Fractional Reserve Banking – the key system governing the international banking system, permitting banks not to hold sufficient reserves and savings deposits to cover the loans they hand out, but instead only a small fraction of what they lend out.  As a result, banks effectively create fictional loan money at will, which in turn ends up as deposits in the hand of other private banks – which are then also free to lend out it most of it out whilst only keeping a fraction in reserve. The result is a pyramid ‘ponzi scheme’ of money creation by private banks, but one on which whole nations are dependent to create and maintain their money supply.

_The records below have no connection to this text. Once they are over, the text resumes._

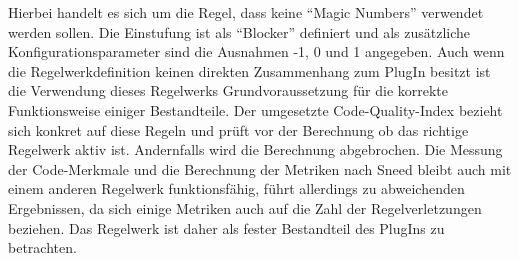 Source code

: \documentclass[da,ngerman]{stthesis}
\begin{document}
			Hierbei handelt es sich um die Regel, dass keine "`Magic Numbers"' verwendet werden sollen. Die Einstufung ist als "`Blocker"' definiert und als zusätzliche Konfigurationsparameter sind die Ausnahmen -1, 0 und 1 angegeben. \newline
			Auch wenn die Regelwerkdefinition keinen direkten Zusammenhang zum PlugIn besitzt ist die Verwendung dieses Regelwerks Grundvoraussetzung für die korrekte Funktionsweise einiger Bestandteile. Der umgesetzte Code-Quality-Index bezieht sich konkret auf diese Regeln und prüft vor der Berechnung ob das richtige Regelwerk aktiv ist. Andernfalls wird die Berechnung abgebrochen. Die Messung der Code-Merkmale und die Berechnung der Metriken nach Sneed bleibt auch mit einem anderen Regelwerk funktionsfähig, führt allerdings zu abweichenden Ergebnissen, da sich einige Metriken auch auf die Zahl der Regelverletzungen beziehen. Das Regelwerk ist daher als fester Bestandteil des PlugIns zu betrachten.
\end{document}
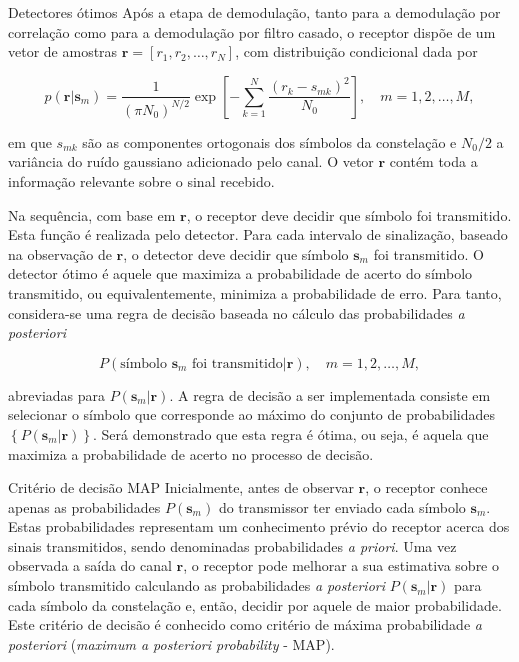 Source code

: \documentclass[
  ignorenonframetext,
]{beamer}
\begin{document}
\begin{frame}{Detectores ótimos}
\label{detectores-uxf3timos}
Após a etapa de demodulação, tanto para a demodulação por correlação
como para a demodulação por filtro casado, o receptor dispõe de um vetor
de amostras \(\mathbf{r} = [r_1, r_2, \dots, r_N]\), com distribuição
condicional dada por

\begin{equation}\label{pdf_conj_4}
p\left(\mathbf{r}|\mathbf{s}_m\right)=\frac{1}{\left(\pi N_0\right)^{N/2}} \exp \left[-\sum_{k=1}^N \frac{\left(r_k-s_{m k}\right)^2}{N_0}\right], \quad m=1,2, \ldots, M,
\end{equation}

em que \(s_{m k}\) são as componentes ortogonais dos símbolos da
constelação e \(N_0/2\) a variância do ruído gaussiano adicionado pelo
canal. O vetor \(\mathbf{r}\) contém toda a informação relevante sobre o
sinal recebido.

Na sequência, com base em \(\mathbf{r}\), o receptor deve decidir que
símbolo foi transmitido. Esta função é realizada pelo detector. Para
cada intervalo de sinalização, baseado na observação de \(\mathbf{r}\),
o detector deve decidir que símbolo \(\mathbf{s}_m\) foi transmitido. O
detector ótimo é aquele que maximiza a probabilidade de acerto do
símbolo transmitido, ou equivalentemente, minimiza a probabilidade de
erro. Para tanto, considera-se uma regra de decisão baseada no cálculo
das probabilidades \emph{a posteriori}

\begin{equation}\label{posterior_1}
P\left(\text{símbolo }\mathbf{s}_m \text{ foi transmitido}|\mathbf{r}\right), \quad m=1,2, \ldots, M,
\end{equation}

abreviadas para \(P\left(\mathbf{s}_m|\mathbf{r}\right)\). A regra de
decisão a ser implementada consiste em selecionar o símbolo que
corresponde ao máximo do conjunto de probabilidades
\(\left\lbrace P\left(\mathbf{s}_m|\mathbf{r}\right) \right\rbrace\).
Será demonstrado que esta regra é ótima, ou seja, é aquela que maximiza
a probabilidade de acerto no processo de decisão.

\begin{block}{Critério de decisão MAP}
\label{crituxe9rio-de-decisuxe3o-map}
Inicialmente, antes de observar \(\mathbf{r}\), o receptor conhece
apenas as probabilidades \(P(\mathbf{s}_m)\) do transmissor ter enviado
cada símbolo \(\mathbf{s}_m\). Estas probabilidades representam um
conhecimento prévio do receptor acerca dos sinais transmitidos, sendo
denominadas probabilidades \emph{a priori}. Uma vez observada a saída do
canal \(\mathbf{r}\), o receptor pode melhorar a sua estimativa sobre o
símbolo transmitido calculando as probabilidades \emph{a posteriori}
\(P\left(\mathbf{s}_m|\mathbf{r}\right)\) para cada símbolo da
constelação e, então, decidir por aquele de maior probabilidade. Este
critério de decisão é conhecido como critério de máxima probabilidade
\emph{a posteriori} (\emph{maximum a posteriori probability} - MAP).


\end{block}
\end{frame}
\end{document}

Full Reserve Banking – requiring all banks to maintain 100% or full reserves to cover the loans they would create as or from fictional money deposits.

Financial ‘Debt Crisis’ – the question here is crisis for whom? The term actually refers to an unavoidable contradiction in the system of international finance or ‘credit’ capitalism. For in this system all money is created as debt, and the competition between banks to accumulate money as debt imposes ever greater burdens on individuals, businesses and whole nations. If an individual can’t pay off a debt to a bank he is in financial debt crisis and may lose his home and property. If a business can’t pay its debts to a bank it is in ‘financial crisis’ and may lose go bankrupt and lose its assets. Yet if private and international banks are in crisis (for example through loss of value of their loans) the people must pay to rescue them – through their national governments being pressured to take on yet more debts – whilst at the same imposing ruinous ‘austerity measures’ such as tax hikes, privatisation and asset-stripping and massive cuts in wages and public services and welfare.

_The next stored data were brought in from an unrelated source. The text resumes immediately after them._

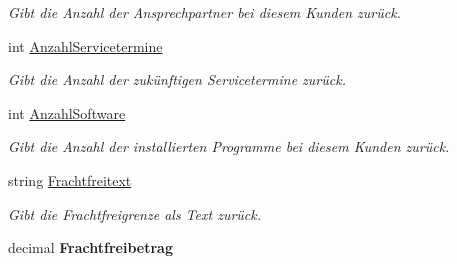 \begin{DoxyCompactItemize}
\begin{DoxyCompactList}\small\item\em Gibt die Anzahl der Ansprechpartner bei diesem Kunden zurück. \end{DoxyCompactList}\item 
int \hyperlink{class_products_1_1_model_1_1_entities_1_1_kunde_a1c6eafef85cdc0cff21c272ba1b80a0d}{Anzahl\+Servicetermine}
\begin{DoxyCompactList}\small\item\em Gibt die Anzahl der zukünftigen Servicetermine zurück. \end{DoxyCompactList}\item 
int \hyperlink{class_products_1_1_model_1_1_entities_1_1_kunde_af59d33e730a7082f6691e6530525ebc5}{Anzahl\+Software}
\begin{DoxyCompactList}\small\item\em Gibt die Anzahl der installierten Programme bei diesem Kunden zurück. \end{DoxyCompactList}\item 
string \hyperlink{class_products_1_1_model_1_1_entities_1_1_kunde_aa301dbde135e024b7222e0515e27d4ef}{Frachtfreitext}
\begin{DoxyCompactList}\small\item\em Gibt die Frachtfreigrenze als Text zurück. \end{DoxyCompactList}\item 
decimal {\bfseries Frachtfreibetrag}\hypertarget{class_products_1_1_model_1_1_entities_1_1_kunde_a4e02c8774ba5c53132a19bec6fffe472}{}\label{class_products_1_1_model_1_1_entities_1_1_kunde_a4e02c8774ba5c53132a19bec6fffe472}


\end{DoxyCompactItemize}

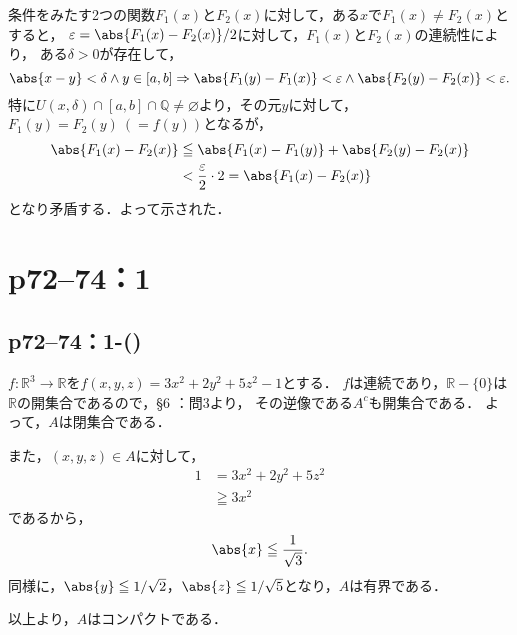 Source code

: \begin{tproof}
    条件をみたす2つの関数$F_1 (x)$と$F_2(x)$に対して，ある$x$で$F_1(x) \ne F_2(x)$とすると，
    $\varepsilon = \abs{F_1(x) - F_2(x)}/2$に対して，$F_1(x)$と$F_2(x)$の連続性により，
    ある$\delta >0$が存在して，
    \[
        \abs{x-y}<\delta \land y \in [a,b] \Rightarrow \abs{F_1(y)-F_1(x)}<\varepsilon \land  \abs{F_2(y)-F_2(x)}<\varepsilon.
    \]
    特に$ U (x,\delta) \cap [a,b] \cap \mathbb{Q} \ne \varnothing$より，その元$y$に対して，
    $F_1 (y)=F_2(y)~(=f(y))$となるが，
    \begin{align*}
        \abs{F_1(x)-F_2(x)} & \leqq \abs{F_1(x)-F_1(y)} + \abs{F_2(y)-F_2(x)}          \\
                            & < \frac{\varepsilon}{2} \cdot 2  = \abs{F_1(x) - F_2(x)}
    \end{align*}
    となり矛盾する．よって示された．
\end{tproof}

\newpage

\section*{p72--74：1}


\subsection*{p72--74：1-()}

\begin{tanswer}
    $ f\colon \mathbb{R}^3 \to \mathbb{R}$を$f(x,y,z)=3x^2 + 2y^2 + 5z^2 -1$とする．
    $f$は連続であり，$\mathbb{R} -\{ 0 \}$は$\mathbb{R}$の開集合であるので，\S 6 ：問3より，
    その逆像である$A^c$も開集合である．
    よって，$A$は閉集合である．

    また，$(x,y,z) \in A$に対して，
    \begin{align*}
        1 & = 3x^2 + 2y^2 + 5z^2 \\
          & \geqq 3x^2
    \end{align*}
    であるから，
    \[
        \abs{x} \leqq \frac{1}{\sqrt{3}}.
    \]
    同様に，$ \abs{y} \leqq 1/\sqrt{2}$，$\abs{z} \leqq 1/\sqrt{5}$となり，$A$は有界である．

    以上より，$A$はコンパクトである．
\end{tanswer}


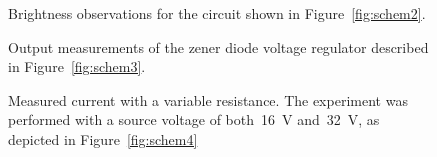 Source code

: 
\begin{figure}[H]
	\centering
	
	\caption{Brightness observations for the circuit shown in
		Figure~\ref{fig:schem2}.}
	\label{tab:ckt2data}
\end{figure}

\begin{figure}[H]
	\centering
	
	\caption{Output measurements of the zener diode voltage
		regulator described in Figure~\ref{fig:schem3}.}
	\label{tab:ckt3data}
\end{figure}

\begin{figure}[H]
	\centering
	
	\caption{Measured current with a variable resistance.  The experiment was
		performed with a source voltage of both~\SI{16}{\volt}
		and~\SI{32}{\volt}, as depicted in Figure~\ref{fig:schem4}}
	\label{tab:ckt4data}
\end{figure}
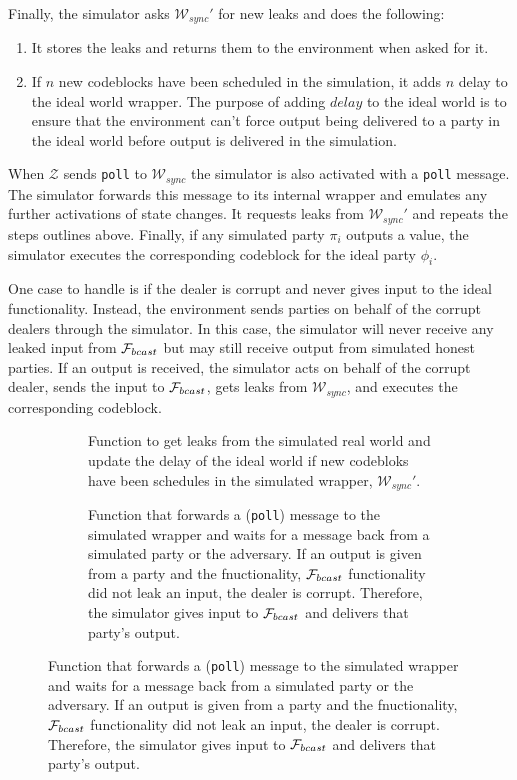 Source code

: Finally, the simulator asks $\mathcal{W}_{sync}'$ for new leaks and does the following:
\begin{enumerate}
	\item It stores the leaks and returns them to the environment when asked for it.
	\item If $n$ new codeblocks have been scheduled in the simulation, it adds $n$ delay to the ideal world wrapper. The purpose of adding $delay$ to the ideal world is to ensure that the environment can't force output being delivered to a party in the ideal world before output is delivered in the simulation.
\end{enumerate}

When $\mathcal{Z}$ sends \texttt{poll} to $\mathcal{W}_{sync}$ the simulator is also activated with a \texttt{poll} message.
The simulator forwards this message to its internal wrapper and emulates any further activations of state changes.
It requests leaks from $\mathcal{W}_{sync}'$ and repeats the steps outlines above.
Finally, if any simulated party $\pi_i$ outputs a value, the simulator executes the corresponding codeblock for the ideal party $\phi_i$.

One case to handle is if the dealer is corrupt and never gives input to the ideal functionality.
Instead, the environment sends parties on behalf of the corrupt dealers through the simulator.
In this case, the simulator will never receive any leaked input from $\mathcal{F}_{bcast}$ but may still receive output from simulated honest parties.
If an output is received, the simulator acts on behalf of the corrupt dealer, sends the input to $\mathcal{F}_{bcast}$, gets leaks from $\mathcal{W}_{sync}$, and executes the corresponding codeblock.

\begin{figure}
	
	\label{fig:sim:bracha_ours}
\end{figure}

\begin{figure}
	\begin{subfigure}{\textwidth}
	
	\label{fig:algo:simgetleaks}
	\caption{Function to get leaks from the simulated real world and update the delay of the ideal world if new codebloks have been schedules in the simulated wrapper, $\mathcal{W}_{sync}'$.}
	\end{subfigure}
	\newline
	\begin{subfigure}{\textwidth}
	
	\label{fig:algo:poll}
	\caption{Function that forwards a (\texttt{poll}) message to the simulated wrapper and waits for a message back from a simulated party or the adversary. If an output is given from a party and the fnuctionality, $\mathcal{F}_{bcast}$ functionality did not leak an input, the dealer is corrupt. Therefore, the simulator gives input to $\mathcal{F}_{bcast}$ and delivers that party's output.}
	\end{subfigure}
\end{figure}
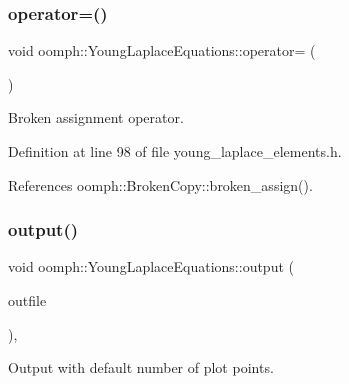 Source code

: \mbox{\label{classoomph_1_1YoungLaplaceEquations_abcf80ec6ad8e642144b648271e096330}} 
\subsubsection{\texorpdfstring{operator=()}{operator=()}}
{\footnotesize\ttfamily void oomph\+::\+Young\+Laplace\+Equations\+::operator= (\begin{DoxyParamCaption}\item[{const \hyperlink{classoomph_1_1YoungLaplaceEquations}{Young\+Laplace\+Equations} \&}]{ }\end{DoxyParamCaption})\hspace{0.3cm}{\ttfamily [inline]}}



Broken assignment operator. 



Definition at line 98 of file young\+\_\+laplace\+\_\+elements.\+h.



References oomph\+::\+Broken\+Copy\+::broken\+\_\+assign().

\mbox{\label{classoomph_1_1YoungLaplaceEquations_a91fb5787aae4e4f5ed2d777f759170f3}} 
\subsubsection{\texorpdfstring{output()}{output()}\hspace{0.1cm}{\footnotesize\ttfamily [1/2]}}
{\footnotesize\ttfamily void oomph\+::\+Young\+Laplace\+Equations\+::output (\begin{DoxyParamCaption}\item[{std\+::ostream \&}]{outfile }\end{DoxyParamCaption})\hspace{0.3cm}{\ttfamily [inline]}, {\ttfamily [virtual]}}



Output with default number of plot points.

‘Sovereign Debt’ – the very opposite of national sovereignty. Sovereign debt is a result of national governments being forced to accept  debt-slavery and impose fiscal fascism and austerity terrorism of the sort demanded by the international banking system, Yet the only reason why they do so is because the entire money supply of nations remains in the hands of private and  international banks – and because the international banking system actually forbids them the sovereign right of issuing and investing their own interest-free money without having to borrow from the private banking sector. Only fully state-owned National People’s Banks would allow them to do so – to cultivate their economies by issuing money directly to and for the people – directly to and for individuals, families, businesses, industries, public works and social welfare. 

‘Social Nationalism’ – affirmation of the sovereign right of nations to issue their own  interest-free money directly to and for the people i.e. in the direct interests of society – and not in order to allow private banks to profit from interest-bearing debts at the expense of social well-being.